Scared was her, up until about a minute and a half ago.

The bag on Samantha's shoulder slipped, hitting the ground with a soft thud, but she ignored it as she stepped forward. Her eyes flickered, instantly committing every line, every plane, to memory. He was beautiful, more than anyone she had ever seen. So stunning that she would spend a lifetime blushing whenever she caught him staring, would spend a lifetime laughing when he winked at her, that lazy smile stretched across his handsome face.

"Seth, you better get to the dojo, man," the other one was murmuring into his cell phone. "You're not going to want to miss this."

But then the man in front of Samantha was moving closer to her, and it didn't matter who was saying what, because this man, this one, was who mattered. He was who would always matter, until the very end.

"I'm Samantha," she said softly, reaching out her hand.

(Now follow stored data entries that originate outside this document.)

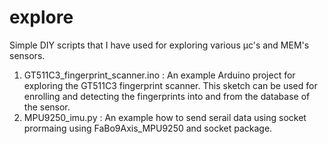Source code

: explore
===========
Simple DIY scripts that I have used for exploring various µc's and MEM's sensors. 

1. GT511C3_fingerprint_scanner.ino  : An example Arduino project for exploring the GT511C3 fingerprint scanner. This sketch can be used for enrolling and detecting                                       the fingerprints into and from the database of the sensor. 
2. MPU9250_imu.py : An example how to send serail data using socket prormaing using FaBo9Axis_MPU9250 and socket package. 
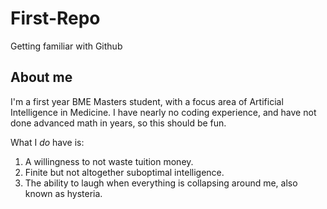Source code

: # First-Repo
Getting familiar with Github

## About me

I'm a first year BME Masters student, with a focus area of Artificial Intelligence in Medicine.
I have nearly no coding experience, and have not done advanced math in years, so this should be fun.

What I *do* have is:

1. A willingness to not waste tuition money.
2. Finite but not altogether suboptimal intelligence.
3. The ability to laugh when everything is collapsing around me, also known as hysteria.
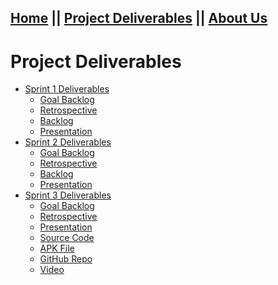 ## [Home](README.md) || [Project Deliverables](project-deliverables.md) || [About Us](about-us.md)

# Project Deliverables

<section class="main-content">
      <ul>
        <li><a href="https://github.com/shoffman813/Tutorly/tree/master/deliverables/sprint1">Sprint 1 Deliverables</a>
             <ul>
                  <li><a href="https://github.com/shoffman813/Tutorly/blob/master/deliverables/sprint1/Sprint1GoalBacklog.docx">Goal Backlog</a>
        </li>
            <li><a href="https://github.com/shoffman813/Tutorly/blob/master/deliverables/sprint1/Sprint1Retrospective.docx">Retrospective</a>
        </li>
            <li><a href="https://github.com/shoffman813/Tutorly/blob/master/deliverables/sprint1/backlog">Backlog</a>
        </li>
            <li><a href="https://github.com/shoffman813/Tutorly/blob/master/deliverables/sprint1/sprint1_presentation.pdf">Presentation</a>
                  </li>
             </ul>
        <li><a href="https://github.com/shoffman813/Tutorly/tree/master/deliverables/sprint2">Sprint 2 Deliverables</a>
             <ul>
                  <li><a href="https://github.com/shoffman813/Tutorly/blob/master/deliverables/sprint2/Sprint2GoalBacklog.docx">Goal Backlog</a>
        </li>
            <li><a href="https://github.com/shoffman813/Tutorly/blob/master/deliverables/sprint2/Sprint2Retrospective.docx">Retrospective</a>
        </li>
            <li><a href="https://github.com/shoffman813/Tutorly/blob/master/deliverables/sprint2/backlog">Backlog</a>
        </li>
            <li><a href="https://github.com/shoffman813/Tutorly/blob/master/deliverables/sprint2/Tutorly%20(Sprint%202).pdf">Presentation</a>
                  </li>
             </ul>
        <li><a href="https://github.com/shoffman813/Tutorly/tree/master/deliverables/sprint3">Sprint 3 Deliverables</a>
             <ul>
                  <li><a href="https://github.com/shoffman813/Tutorly/blob/master/deliverables/sprint3/Sprint3GoalBacklog.docx">Goal Backlog</a>
        </li>
            <li><a href="https://github.com/shoffman813/Tutorly/blob/master/deliverables/sprint3/Sprint3Retrospective.docx">Retrospective</a>
            <li><a href="https://github.com/shoffman813/Tutorly/blob/master/deliverables/sprint3/Tutorly-%20Hoffman%2C%20Hawblitzel%2C%20Kimmel%2C%20Parse.pdf">Presentation</a>
                  </li>
               <li><a href="https://github.com/shoffman813/Tutorly/blob/master/deliverables/appSourceCode.zip?raw=true">Source Code</a>
                  </li>
            <li><a href="insert link here">APK File</a>
                  </li>
            <li><a href="https://github.com/shoffman813/Tutorly">GitHub Repo</a>
                  </li>
            <li><a href="https://youtu.be/pVJJpkHrjZQ">Video</a>
                  </li>
              
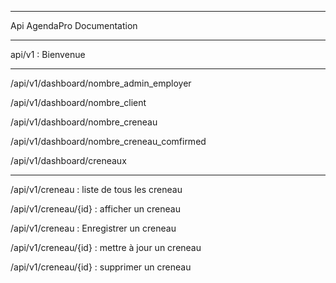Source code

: -----------------------------------------

Api AgendaPro Documentation

-----------------------------------------

api/v1 : Bienvenue

-----------------------------------------

/api/v1/dashboard/nombre_admin_employer

/api/v1/dashboard/nombre_client

/api/v1/dashboard/nombre_creneau

/api/v1/dashboard/nombre_creneau_comfirmed

/api/v1/dashboard/creneaux

-----------------------------------------

/api/v1/creneau : liste de tous les creneau

/api/v1/creneau/{id} : afficher un creneau

/api/v1/creneau : Enregistrer un creneau

/api/v1/creneau/{id} : mettre à jour un creneau

/api/v1/creneau/{id} : supprimer un creneau
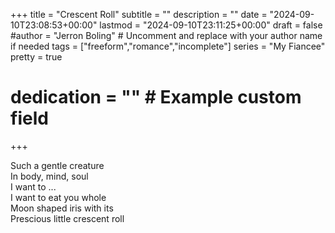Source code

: +++
title = "Crescent Roll"
subtitle = ""
description = ""
date = "2024-09-10T23:08:53+00:00"
lastmod = "2024-09-10T23:11:25+00:00"
draft = false
#author = "Jerron Boling" # Uncomment and replace with your author name if needed
tags = ["freeform","romance","incomplete"]
series = "My Fiancee"
pretty = true
# dedication = "" # Example custom field
+++

Such a gentle creature   
In body, mind, soul   
I want to ...  
I want to eat you whole   
Moon shaped iris with its   
Prescious little crescent roll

"Jacob Black," the massive stranger rumbled, eyes drinking her in as he took her offered hand.

The moment Jacob Black's fingers folded around hers, that fear, that sick feeling of dread that had lingered in the center of her belly for weeks now finally slid away. As for the loneliness, that too would pass, because this was the start of something amazing, and Samantha knew it. She knew it, with every fiber of her being. Then she grinned at him, because she was still gripping his hand, and instead of thinking she was strange, he was still holding onto hers.

The warmth from Jacob Black's answering grin was like the rising sun.